On attendait le Messie, c’est « l’affaire du siècle » qui est arrivée, avec la publication de son volet économique intitulé « de la prospérité à la paix » (Prosperity to peace). Il s’agit de convaincre tout à la fois les Israéliens et les Palestiniens, leurs voisins immédiats (Egypte, Jordanie, Liban) ou plus lointains (Maroc, pays du Golfe …) de la pertinence du choix opéré par l’administration Trump : financer avec 50 milliards de dollars (dont la moitié pour les seuls Palestiniens à Gaza et en Cisjordanie) la création d’un million d’emplois grâce à de grands projets pour la région. Les auteurs du plan, Jared Kushner et Jason Greenblatt, font preuve d’une audace folle en promettant de « réduire les difficultés de mouvement pour les Palestiniens et enlever les obstacles … en reliant directement les centres de population et en assouplissant les restrictions de mouvement ».

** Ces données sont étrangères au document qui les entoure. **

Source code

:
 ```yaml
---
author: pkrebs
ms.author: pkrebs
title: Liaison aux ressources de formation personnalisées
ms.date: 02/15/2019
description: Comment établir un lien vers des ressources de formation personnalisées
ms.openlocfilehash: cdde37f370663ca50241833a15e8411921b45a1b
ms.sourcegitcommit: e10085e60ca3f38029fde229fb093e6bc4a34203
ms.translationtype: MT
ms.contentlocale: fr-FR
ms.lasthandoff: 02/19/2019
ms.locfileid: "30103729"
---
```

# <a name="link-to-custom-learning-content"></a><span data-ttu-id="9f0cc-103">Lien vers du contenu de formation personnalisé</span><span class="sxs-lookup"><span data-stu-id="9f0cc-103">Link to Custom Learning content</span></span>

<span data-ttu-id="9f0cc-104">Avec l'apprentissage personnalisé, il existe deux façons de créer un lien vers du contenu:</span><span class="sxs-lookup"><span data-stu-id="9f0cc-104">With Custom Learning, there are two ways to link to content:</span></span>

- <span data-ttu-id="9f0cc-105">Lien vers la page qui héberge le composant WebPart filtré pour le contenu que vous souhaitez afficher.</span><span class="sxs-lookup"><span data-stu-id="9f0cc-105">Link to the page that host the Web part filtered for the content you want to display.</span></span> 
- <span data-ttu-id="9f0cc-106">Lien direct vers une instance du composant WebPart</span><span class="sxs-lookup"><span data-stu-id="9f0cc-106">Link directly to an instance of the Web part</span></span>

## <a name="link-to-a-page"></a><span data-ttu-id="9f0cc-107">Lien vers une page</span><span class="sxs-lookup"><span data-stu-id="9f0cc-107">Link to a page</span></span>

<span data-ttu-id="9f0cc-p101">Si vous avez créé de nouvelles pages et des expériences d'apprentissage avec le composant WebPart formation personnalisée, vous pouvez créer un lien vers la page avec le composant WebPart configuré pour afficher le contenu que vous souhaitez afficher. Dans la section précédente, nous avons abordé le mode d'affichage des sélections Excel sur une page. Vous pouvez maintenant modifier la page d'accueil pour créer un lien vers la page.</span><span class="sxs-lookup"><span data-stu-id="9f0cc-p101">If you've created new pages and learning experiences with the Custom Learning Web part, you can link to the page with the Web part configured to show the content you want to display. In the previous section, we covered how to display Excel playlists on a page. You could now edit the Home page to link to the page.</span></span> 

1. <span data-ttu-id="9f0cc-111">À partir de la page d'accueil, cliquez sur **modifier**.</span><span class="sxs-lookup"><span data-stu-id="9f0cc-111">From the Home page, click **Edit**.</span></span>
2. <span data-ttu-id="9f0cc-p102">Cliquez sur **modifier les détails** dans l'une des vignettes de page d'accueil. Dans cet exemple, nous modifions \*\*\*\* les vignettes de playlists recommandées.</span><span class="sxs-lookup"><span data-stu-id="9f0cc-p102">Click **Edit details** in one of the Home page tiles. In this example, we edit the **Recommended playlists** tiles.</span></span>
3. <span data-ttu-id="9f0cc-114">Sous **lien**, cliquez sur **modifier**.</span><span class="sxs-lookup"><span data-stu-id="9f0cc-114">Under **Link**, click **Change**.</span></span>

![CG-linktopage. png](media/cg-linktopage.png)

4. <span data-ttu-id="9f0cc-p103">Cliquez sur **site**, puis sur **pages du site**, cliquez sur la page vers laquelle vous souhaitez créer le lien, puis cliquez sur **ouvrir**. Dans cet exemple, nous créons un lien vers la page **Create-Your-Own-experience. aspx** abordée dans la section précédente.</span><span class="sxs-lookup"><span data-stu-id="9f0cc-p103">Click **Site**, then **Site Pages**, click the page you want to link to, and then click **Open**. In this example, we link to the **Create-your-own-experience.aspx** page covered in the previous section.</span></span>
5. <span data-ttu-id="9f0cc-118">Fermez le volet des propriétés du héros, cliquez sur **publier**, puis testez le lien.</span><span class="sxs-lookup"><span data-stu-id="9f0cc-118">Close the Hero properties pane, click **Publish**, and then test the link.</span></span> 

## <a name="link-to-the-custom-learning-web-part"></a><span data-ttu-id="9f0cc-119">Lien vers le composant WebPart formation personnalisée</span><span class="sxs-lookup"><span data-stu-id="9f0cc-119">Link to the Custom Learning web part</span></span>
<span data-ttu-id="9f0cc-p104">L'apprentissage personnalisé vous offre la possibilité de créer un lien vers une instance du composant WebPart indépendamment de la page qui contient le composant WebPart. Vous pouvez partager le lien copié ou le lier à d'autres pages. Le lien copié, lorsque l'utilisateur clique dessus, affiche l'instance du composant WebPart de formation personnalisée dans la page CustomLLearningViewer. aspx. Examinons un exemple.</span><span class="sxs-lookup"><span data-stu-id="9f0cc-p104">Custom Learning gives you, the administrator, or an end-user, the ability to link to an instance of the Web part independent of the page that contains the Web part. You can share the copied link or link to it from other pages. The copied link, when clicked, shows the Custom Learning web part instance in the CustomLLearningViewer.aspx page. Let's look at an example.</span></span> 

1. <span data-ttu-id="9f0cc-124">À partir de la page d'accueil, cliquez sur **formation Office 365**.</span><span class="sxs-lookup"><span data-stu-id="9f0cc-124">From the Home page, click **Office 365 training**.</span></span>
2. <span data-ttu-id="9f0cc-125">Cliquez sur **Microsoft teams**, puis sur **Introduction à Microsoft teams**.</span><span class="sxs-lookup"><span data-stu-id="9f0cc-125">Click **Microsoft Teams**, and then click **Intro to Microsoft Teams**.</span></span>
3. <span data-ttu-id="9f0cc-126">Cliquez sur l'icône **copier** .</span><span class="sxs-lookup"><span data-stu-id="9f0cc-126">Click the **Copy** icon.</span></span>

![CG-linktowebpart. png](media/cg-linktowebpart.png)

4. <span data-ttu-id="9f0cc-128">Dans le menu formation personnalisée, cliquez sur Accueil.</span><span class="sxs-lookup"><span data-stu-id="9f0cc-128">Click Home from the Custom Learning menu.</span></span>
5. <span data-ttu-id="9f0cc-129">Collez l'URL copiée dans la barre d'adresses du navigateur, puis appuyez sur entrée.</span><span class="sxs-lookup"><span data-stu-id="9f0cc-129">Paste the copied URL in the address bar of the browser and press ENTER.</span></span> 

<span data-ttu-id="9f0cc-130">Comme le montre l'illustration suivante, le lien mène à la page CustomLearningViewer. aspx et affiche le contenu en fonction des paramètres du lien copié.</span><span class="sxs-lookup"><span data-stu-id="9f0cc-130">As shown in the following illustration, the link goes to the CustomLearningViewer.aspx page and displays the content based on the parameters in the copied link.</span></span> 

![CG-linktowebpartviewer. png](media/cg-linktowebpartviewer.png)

La liberté de circulation serait encouragée par la construction d’un « axe de circulation reliant directement la Cisjordanie et Gaza grâce à une route principale, et éventuellement, une ligne de train moderne ». Emus par la condition des agriculteurs palestiniens, ils entendent faciliter leur accès aux sources d’eau et aux terres cultivables.

N’écoutant que leur grand cœur, ils proposent la construction d’une « nouvelle université modèle pour les sciences humaines et la science en Cisjordanie et à Gaza », et diverses mesures de soutien aux artistes et au tourisme en vantant les riches traditions culinaires (mais oui, mais oui !) qui donnent une saveur particulière aux villes et villages palestiniens. Les auteurs de ce plan évitent d’employer des expressions trop connotées comme « Territoires palestiniens », et ne mentionnent pas les zones A, B et C résultant des accords d’Oslo. Point trop n’en faut. D’autant que la seconde partie de cette « affaire du siècle » – la partie politique – où les envoyés de la Maison blanche proposeront des solutions relatives aux frontières et à la sécurité, sera dévoilée après la formation d’un nouveau gouvernement israélien. De toute façon, cette pax americana est mort née. Les Palestiniens sachant que leur revendication existentielle – un Etat souverain – sera refusée, ne participeront ni de près ni de loin aux discussions qui débuteront dès la semaine prochaine dans le cadre d’un « atelier économique » à Barhein.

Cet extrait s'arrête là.